* _Problem_
Find the line in the entries below that contains "documentos, no individualizo". Repeat it exactly, and every line after it through the line that contains "La Procuradora Publica".

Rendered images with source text
**********

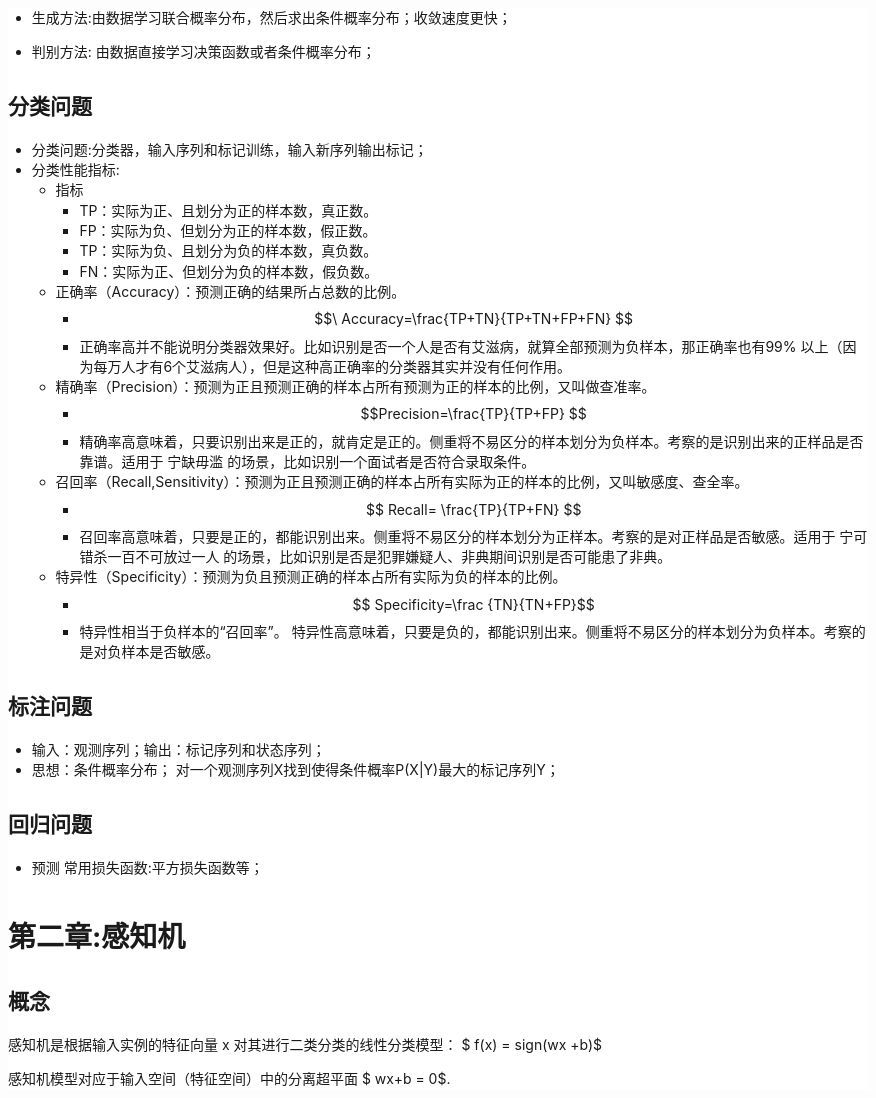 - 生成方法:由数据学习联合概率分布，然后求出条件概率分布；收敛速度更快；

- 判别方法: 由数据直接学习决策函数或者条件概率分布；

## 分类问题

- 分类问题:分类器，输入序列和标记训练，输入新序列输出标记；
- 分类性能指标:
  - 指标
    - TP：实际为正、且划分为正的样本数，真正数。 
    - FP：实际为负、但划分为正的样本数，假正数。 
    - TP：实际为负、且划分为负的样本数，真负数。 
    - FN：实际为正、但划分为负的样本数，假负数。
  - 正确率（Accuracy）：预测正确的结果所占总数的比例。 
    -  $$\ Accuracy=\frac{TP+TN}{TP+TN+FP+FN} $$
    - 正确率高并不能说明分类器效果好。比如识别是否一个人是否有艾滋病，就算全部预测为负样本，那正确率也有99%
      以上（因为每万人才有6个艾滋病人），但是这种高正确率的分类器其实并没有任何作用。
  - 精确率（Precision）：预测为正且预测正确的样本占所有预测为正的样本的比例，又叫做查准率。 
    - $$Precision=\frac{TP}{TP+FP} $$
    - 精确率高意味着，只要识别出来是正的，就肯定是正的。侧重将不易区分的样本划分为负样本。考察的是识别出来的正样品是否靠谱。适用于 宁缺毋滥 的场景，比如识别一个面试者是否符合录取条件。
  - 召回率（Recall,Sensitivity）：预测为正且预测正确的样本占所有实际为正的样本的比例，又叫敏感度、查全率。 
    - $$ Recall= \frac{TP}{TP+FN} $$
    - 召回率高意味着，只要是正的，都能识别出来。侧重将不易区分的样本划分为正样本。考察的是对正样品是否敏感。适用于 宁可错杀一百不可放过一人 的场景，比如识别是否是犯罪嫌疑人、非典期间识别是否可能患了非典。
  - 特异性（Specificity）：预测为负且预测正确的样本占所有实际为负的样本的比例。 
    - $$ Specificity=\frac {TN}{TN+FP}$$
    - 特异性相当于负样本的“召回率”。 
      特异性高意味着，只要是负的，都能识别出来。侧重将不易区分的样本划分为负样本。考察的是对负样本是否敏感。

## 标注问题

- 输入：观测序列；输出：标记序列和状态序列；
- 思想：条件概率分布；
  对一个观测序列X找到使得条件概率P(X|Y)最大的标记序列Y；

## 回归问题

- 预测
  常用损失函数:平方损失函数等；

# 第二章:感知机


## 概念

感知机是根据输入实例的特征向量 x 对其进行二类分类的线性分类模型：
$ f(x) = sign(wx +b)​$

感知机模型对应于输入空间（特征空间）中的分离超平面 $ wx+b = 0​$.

**********

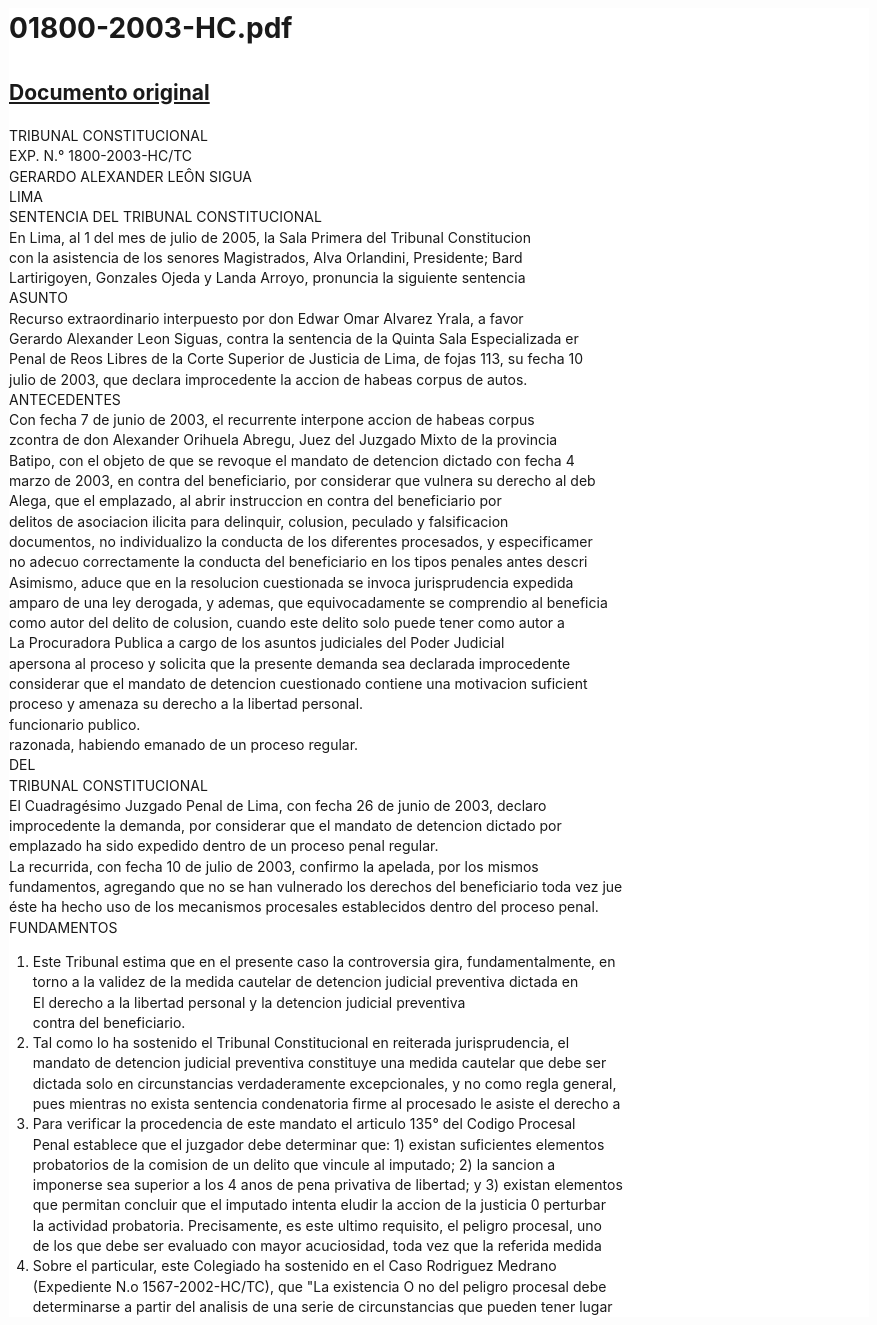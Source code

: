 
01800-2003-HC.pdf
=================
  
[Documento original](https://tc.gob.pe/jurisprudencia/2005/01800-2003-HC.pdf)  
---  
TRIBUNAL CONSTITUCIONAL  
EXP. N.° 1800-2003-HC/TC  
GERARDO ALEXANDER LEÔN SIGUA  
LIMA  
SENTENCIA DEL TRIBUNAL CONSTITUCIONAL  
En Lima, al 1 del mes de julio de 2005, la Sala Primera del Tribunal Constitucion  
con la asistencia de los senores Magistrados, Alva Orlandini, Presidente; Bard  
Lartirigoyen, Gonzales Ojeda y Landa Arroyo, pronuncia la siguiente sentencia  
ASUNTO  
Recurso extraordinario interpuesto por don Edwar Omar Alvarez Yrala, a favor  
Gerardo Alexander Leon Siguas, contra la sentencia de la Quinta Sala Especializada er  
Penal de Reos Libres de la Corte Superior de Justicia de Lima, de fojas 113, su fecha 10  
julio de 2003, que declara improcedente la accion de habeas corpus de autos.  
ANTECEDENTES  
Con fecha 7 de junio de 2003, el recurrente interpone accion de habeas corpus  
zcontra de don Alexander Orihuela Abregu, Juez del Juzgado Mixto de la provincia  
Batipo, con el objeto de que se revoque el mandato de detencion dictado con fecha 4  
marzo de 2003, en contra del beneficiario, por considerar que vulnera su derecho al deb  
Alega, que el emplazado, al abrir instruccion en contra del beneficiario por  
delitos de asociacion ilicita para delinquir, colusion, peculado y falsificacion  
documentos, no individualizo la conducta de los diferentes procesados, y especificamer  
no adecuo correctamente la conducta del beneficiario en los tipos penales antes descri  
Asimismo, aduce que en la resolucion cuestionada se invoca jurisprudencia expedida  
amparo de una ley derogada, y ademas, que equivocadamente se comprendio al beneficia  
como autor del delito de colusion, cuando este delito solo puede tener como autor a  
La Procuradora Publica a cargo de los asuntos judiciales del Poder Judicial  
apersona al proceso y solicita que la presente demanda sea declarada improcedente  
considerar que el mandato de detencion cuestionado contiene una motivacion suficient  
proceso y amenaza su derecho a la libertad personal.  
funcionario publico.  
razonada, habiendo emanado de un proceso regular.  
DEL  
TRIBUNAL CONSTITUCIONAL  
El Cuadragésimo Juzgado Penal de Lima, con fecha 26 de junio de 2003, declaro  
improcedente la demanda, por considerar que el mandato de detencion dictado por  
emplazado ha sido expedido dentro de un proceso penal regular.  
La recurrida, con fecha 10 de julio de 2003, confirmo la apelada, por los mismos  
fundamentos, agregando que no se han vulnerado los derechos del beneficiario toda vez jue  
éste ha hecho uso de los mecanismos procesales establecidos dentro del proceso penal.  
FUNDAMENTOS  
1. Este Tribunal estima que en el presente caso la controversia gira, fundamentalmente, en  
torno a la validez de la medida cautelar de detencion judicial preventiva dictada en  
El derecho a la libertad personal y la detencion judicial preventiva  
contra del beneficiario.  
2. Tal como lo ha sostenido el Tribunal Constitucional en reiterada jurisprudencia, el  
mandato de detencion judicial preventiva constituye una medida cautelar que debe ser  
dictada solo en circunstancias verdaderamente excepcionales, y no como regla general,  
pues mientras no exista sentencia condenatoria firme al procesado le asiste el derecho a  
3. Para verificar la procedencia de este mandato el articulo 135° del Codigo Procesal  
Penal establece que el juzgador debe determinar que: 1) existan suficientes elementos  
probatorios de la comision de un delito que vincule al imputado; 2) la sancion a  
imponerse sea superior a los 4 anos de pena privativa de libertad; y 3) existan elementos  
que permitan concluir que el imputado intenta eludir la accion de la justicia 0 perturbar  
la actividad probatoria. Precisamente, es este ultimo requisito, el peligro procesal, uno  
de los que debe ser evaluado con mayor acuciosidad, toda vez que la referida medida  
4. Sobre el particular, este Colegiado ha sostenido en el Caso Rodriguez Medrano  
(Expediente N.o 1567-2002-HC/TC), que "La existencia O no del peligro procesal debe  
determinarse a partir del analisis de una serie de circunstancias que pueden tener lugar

**********

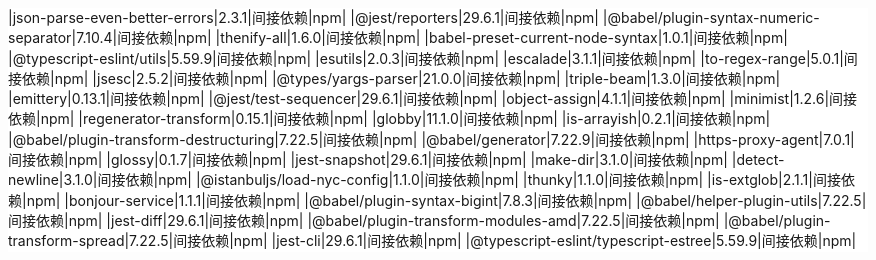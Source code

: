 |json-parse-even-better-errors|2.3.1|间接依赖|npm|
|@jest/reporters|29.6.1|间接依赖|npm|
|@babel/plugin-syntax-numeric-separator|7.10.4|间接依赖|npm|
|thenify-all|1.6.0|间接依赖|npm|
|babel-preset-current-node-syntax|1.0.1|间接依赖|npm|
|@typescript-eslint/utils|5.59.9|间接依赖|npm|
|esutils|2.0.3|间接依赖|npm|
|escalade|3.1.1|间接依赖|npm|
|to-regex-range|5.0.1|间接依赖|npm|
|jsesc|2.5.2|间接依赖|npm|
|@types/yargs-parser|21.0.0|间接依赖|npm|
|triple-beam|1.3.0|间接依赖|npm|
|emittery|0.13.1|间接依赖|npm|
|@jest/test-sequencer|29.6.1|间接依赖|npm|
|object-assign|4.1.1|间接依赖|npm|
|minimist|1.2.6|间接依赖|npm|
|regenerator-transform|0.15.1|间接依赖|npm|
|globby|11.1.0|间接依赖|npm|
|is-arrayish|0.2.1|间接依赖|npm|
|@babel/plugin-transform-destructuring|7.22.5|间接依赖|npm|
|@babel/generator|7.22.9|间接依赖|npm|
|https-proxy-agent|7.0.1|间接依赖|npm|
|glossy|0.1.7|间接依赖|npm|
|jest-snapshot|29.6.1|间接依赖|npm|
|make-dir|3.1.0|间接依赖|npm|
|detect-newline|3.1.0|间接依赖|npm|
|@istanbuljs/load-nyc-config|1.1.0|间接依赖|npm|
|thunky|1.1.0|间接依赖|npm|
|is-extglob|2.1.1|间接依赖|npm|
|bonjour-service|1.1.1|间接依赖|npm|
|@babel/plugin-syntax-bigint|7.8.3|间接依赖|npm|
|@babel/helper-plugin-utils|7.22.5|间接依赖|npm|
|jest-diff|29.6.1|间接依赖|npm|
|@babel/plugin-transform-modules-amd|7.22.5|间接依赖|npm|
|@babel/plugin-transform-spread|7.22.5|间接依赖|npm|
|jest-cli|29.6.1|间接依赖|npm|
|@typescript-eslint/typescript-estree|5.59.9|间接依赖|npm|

**********

* _Written reply_
documentos, no individualizo la conducta de los diferentes procesados, y especificamer  
no adecuo correctamente la conducta del beneficiario en los tipos penales antes descri  
Asimismo, aduce que en la resolucion cuestionada se invoca jurisprudencia expedida  
amparo de una ley derogada, y ademas, que equivocadamente se comprendio al beneficia  
como autor del delito de colusion, cuando este delito solo puede tener como autor a  
La Procuradora Publica a cargo de los asuntos judiciales del Poder Judicial  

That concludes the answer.